ROANOKE TIMES

                         Roanoke Times
                 Copyright (c) 1995, Landmark Communications, Inc.

DATE: SUNDAY, March 28, 1993                   TAG: 9303260096
SECTION: BUSINESS                    PAGE: F-2   EDITION: METRO 
SOURCE: BY FRANK SWOBODA THE WASHINGTON POST
DATELINE:                                 LENGTH: Medium


JOB PERFORMANCES BEING EVALUATED FROM NEW ANGLES

Sooner or later it was bound to happen. In the touchy-feely world of total-quality management, high-performance workplaces and customer satisfaction, it was only a matter of time before someone came up with the idea of "360-degree feedback."

The new approach to job-performance reviews is fast becoming the newest fad in employment training and job evaluations. A new survey by Wyatt Co., a nationwide consulting firm, shows that 26 percent of the companies interviewed are now using some form of the new evaluation approach, and interest in it is growing at other firms.

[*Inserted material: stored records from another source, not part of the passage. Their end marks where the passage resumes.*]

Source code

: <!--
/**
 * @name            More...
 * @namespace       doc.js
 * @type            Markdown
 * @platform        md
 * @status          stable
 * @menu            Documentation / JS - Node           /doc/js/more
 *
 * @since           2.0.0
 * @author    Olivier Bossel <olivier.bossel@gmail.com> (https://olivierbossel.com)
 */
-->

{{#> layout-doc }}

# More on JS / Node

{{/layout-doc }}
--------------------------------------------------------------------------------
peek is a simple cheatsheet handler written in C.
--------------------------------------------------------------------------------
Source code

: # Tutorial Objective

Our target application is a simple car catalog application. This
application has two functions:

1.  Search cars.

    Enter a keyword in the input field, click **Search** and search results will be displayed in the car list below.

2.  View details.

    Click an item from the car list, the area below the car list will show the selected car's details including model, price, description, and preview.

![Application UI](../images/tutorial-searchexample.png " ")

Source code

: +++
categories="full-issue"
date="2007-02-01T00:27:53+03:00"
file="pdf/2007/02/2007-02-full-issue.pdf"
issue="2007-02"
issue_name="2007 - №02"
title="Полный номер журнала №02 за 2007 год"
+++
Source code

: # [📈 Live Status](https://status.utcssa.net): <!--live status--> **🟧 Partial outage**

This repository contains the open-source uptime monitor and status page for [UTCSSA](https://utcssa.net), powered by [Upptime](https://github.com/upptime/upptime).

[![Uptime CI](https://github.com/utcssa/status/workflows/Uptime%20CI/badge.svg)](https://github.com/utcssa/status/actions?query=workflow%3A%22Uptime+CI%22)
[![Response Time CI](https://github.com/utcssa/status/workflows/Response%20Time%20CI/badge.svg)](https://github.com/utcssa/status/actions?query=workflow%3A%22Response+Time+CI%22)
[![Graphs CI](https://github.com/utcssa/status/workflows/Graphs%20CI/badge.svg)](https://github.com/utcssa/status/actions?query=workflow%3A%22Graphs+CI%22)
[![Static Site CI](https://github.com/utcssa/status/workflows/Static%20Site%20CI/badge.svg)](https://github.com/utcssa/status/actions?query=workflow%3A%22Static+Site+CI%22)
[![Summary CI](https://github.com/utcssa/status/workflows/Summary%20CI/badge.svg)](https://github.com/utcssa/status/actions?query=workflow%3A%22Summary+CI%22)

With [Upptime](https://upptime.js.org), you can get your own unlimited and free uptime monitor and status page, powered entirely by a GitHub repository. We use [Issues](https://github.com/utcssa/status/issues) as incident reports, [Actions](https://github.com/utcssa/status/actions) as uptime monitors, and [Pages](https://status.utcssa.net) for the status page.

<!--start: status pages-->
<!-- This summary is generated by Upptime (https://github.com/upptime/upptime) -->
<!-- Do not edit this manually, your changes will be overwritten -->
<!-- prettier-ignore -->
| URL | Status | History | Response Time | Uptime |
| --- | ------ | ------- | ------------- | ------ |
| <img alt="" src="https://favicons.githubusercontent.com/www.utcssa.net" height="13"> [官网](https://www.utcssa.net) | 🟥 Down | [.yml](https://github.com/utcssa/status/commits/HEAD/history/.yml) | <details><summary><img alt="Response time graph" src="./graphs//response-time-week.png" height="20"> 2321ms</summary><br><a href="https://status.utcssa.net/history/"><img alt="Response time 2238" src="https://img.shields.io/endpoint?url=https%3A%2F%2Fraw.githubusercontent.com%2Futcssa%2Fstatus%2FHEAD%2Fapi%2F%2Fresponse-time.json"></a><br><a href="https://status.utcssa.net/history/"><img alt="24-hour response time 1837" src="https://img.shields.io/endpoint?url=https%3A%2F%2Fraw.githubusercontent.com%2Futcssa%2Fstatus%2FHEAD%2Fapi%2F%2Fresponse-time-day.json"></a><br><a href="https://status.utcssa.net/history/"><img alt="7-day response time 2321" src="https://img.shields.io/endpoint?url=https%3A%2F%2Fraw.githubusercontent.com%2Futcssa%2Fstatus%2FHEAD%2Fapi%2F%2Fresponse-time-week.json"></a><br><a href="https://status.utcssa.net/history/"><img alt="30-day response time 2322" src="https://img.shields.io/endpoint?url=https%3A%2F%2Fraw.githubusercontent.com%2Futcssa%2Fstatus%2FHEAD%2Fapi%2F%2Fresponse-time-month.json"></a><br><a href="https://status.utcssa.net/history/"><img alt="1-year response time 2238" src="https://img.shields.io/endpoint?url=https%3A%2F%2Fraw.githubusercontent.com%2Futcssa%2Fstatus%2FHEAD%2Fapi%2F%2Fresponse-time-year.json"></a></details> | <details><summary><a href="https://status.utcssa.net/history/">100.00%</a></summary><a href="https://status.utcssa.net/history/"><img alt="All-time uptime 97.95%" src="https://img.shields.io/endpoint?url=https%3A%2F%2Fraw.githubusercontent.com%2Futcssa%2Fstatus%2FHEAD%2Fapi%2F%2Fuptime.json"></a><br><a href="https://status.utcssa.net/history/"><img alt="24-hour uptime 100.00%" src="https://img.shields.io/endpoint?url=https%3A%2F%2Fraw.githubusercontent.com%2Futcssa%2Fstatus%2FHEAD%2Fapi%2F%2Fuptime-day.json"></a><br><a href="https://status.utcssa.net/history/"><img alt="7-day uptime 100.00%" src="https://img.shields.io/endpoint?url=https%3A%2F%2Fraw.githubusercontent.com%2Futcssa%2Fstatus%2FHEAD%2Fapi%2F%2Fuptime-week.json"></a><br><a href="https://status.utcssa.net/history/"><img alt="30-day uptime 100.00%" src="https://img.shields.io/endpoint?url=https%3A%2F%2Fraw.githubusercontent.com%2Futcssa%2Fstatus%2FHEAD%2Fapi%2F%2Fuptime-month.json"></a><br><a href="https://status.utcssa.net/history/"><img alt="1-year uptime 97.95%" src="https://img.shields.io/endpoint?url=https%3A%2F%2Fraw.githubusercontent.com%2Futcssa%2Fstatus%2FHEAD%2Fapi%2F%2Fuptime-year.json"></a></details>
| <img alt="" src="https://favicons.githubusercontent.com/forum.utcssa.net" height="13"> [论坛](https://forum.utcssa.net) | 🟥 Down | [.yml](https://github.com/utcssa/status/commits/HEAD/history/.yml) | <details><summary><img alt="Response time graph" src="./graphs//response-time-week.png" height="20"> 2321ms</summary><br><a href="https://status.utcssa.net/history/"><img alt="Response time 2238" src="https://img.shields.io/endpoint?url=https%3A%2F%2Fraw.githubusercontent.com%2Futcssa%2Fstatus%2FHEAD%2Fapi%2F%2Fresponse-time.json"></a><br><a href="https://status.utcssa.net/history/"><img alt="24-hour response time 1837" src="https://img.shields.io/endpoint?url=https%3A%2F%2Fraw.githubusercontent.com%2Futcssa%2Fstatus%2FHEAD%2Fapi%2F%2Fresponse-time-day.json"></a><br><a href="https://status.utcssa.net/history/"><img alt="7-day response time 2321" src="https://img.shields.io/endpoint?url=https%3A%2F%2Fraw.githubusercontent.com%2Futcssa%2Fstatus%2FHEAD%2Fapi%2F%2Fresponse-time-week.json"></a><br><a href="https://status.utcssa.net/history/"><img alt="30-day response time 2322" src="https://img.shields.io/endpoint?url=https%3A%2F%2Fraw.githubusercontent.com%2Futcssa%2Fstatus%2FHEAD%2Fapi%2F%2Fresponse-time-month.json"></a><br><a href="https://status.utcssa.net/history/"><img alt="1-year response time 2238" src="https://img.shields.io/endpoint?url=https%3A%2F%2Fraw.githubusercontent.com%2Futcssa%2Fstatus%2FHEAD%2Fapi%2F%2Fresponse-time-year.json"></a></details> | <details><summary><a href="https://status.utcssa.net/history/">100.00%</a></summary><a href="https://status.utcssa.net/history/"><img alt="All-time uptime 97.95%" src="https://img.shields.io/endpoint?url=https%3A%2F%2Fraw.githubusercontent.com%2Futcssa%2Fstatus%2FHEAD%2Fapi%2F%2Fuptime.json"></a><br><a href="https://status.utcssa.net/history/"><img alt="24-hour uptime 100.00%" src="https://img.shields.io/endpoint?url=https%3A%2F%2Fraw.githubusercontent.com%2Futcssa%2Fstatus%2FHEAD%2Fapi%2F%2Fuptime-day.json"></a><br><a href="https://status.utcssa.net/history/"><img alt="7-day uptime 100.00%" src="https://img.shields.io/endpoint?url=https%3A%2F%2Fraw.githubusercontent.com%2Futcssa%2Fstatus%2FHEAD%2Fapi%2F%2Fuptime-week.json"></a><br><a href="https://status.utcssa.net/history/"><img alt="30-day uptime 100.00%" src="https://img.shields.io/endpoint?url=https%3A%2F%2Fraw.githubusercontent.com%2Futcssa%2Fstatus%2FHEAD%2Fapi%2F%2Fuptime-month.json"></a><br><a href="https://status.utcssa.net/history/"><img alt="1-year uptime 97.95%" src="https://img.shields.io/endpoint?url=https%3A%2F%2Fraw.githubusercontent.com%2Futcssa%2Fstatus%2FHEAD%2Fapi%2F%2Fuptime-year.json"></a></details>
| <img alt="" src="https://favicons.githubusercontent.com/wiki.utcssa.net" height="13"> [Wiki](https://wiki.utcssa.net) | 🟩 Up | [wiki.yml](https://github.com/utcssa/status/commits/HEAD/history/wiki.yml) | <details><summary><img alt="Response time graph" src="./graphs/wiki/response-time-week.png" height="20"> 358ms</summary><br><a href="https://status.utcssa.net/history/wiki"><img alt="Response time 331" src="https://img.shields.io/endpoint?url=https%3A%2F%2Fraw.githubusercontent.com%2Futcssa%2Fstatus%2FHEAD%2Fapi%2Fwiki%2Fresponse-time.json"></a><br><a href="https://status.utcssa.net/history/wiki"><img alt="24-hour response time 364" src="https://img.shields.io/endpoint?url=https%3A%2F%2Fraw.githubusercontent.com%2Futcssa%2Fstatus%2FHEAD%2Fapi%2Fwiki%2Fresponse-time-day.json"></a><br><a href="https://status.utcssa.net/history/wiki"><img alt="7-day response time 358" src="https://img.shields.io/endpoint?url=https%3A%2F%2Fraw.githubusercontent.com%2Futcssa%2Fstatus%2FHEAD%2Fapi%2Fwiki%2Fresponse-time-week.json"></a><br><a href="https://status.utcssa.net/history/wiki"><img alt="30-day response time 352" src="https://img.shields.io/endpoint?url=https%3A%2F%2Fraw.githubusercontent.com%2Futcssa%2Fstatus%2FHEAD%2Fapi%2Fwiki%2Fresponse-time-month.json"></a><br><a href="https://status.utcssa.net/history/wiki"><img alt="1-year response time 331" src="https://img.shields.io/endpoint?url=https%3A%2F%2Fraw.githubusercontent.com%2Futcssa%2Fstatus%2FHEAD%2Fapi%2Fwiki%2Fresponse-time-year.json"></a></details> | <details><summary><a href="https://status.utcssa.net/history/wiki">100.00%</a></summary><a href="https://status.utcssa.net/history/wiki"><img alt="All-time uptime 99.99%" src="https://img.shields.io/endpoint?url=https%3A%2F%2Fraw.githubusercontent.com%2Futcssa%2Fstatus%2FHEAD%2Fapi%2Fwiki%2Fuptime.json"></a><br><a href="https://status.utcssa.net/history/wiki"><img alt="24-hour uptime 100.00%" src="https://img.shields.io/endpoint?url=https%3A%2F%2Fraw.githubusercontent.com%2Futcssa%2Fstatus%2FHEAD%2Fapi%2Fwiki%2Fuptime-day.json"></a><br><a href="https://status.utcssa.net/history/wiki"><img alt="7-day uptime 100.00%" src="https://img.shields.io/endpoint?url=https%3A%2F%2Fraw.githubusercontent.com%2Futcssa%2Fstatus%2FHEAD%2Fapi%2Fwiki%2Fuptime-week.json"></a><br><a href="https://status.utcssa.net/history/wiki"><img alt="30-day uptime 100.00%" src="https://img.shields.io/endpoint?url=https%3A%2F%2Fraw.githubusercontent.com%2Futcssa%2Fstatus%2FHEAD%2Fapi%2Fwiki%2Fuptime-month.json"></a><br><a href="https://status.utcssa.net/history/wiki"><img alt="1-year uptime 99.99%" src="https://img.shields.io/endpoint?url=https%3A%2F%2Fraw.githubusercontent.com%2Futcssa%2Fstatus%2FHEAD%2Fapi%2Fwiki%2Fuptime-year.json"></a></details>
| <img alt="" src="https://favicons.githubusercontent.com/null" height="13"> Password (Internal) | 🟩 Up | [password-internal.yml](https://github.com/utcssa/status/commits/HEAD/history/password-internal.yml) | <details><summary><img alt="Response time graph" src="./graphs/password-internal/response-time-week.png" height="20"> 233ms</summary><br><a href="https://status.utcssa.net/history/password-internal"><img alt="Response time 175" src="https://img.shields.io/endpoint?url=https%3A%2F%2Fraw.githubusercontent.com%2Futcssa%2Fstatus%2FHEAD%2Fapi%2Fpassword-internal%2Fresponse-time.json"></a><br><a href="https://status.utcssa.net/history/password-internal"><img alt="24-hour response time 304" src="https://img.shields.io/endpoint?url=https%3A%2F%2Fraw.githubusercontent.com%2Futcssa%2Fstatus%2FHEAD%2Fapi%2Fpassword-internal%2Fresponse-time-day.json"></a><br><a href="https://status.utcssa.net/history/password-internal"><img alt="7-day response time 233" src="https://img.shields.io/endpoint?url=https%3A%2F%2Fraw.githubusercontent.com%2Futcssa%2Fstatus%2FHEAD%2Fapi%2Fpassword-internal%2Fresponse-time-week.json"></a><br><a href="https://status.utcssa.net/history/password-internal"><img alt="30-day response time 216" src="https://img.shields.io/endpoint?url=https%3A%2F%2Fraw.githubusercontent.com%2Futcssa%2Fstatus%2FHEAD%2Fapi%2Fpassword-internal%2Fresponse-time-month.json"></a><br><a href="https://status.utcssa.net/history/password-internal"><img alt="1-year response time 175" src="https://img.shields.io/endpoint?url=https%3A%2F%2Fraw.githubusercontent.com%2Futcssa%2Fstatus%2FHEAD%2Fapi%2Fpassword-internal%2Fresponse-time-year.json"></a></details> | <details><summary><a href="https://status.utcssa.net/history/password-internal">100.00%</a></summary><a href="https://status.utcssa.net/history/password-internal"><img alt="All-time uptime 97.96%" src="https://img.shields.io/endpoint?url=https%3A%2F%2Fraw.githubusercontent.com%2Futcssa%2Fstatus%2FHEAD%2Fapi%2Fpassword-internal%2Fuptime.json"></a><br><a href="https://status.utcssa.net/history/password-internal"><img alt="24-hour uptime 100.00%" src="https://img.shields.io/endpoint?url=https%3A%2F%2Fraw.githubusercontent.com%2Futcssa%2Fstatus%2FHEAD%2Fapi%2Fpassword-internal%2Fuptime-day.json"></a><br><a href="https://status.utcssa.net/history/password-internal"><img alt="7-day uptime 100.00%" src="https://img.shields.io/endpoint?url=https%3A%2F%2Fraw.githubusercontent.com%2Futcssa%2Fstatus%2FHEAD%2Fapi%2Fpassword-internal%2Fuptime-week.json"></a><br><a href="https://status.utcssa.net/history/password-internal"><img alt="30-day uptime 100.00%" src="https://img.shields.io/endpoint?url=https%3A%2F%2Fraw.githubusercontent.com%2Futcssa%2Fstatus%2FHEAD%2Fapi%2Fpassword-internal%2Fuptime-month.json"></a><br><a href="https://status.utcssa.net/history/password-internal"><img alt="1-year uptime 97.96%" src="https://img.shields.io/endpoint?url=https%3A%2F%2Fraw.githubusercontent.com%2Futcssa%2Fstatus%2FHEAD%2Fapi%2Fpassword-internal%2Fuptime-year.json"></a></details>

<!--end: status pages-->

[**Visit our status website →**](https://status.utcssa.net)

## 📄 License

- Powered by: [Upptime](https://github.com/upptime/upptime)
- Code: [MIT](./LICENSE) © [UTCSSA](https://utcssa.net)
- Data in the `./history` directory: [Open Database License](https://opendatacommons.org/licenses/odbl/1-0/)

"It's growing fast; we're getting a tremendous amount of interest in it," said Wyatt consultant Edward Bancroft in the company's Chicago office.

Just what is 360-degree feedback? It's simple. Instead of getting evaluated on your job performance by your boss, you're now going to be judged by everybody: your boss, your co-workers, your subordinates and even your customers. You'll be hit from all 360 degrees.

In the past, said Bancroft, performance reviews were "a matter almost entirely between a worker and his or her direct supervisor."

But that approach didn't tell the full story of someone's performance on the job, and Wyatt surveys show an increasing number of companies becoming dissatisfied with the old approach.

So now, as companies become more customer-driven, Bancroft said, the broader approach to job evaluations "supports the customer focus of total-quality management."

Talking about total feedback and doing it are quite different things, however. Bancroft said Wyatt advises companies to begin slowly with the new evaluation system, using it initially as a "developmental tool" for training and other similar projects, but not for individual job-performance evaluations.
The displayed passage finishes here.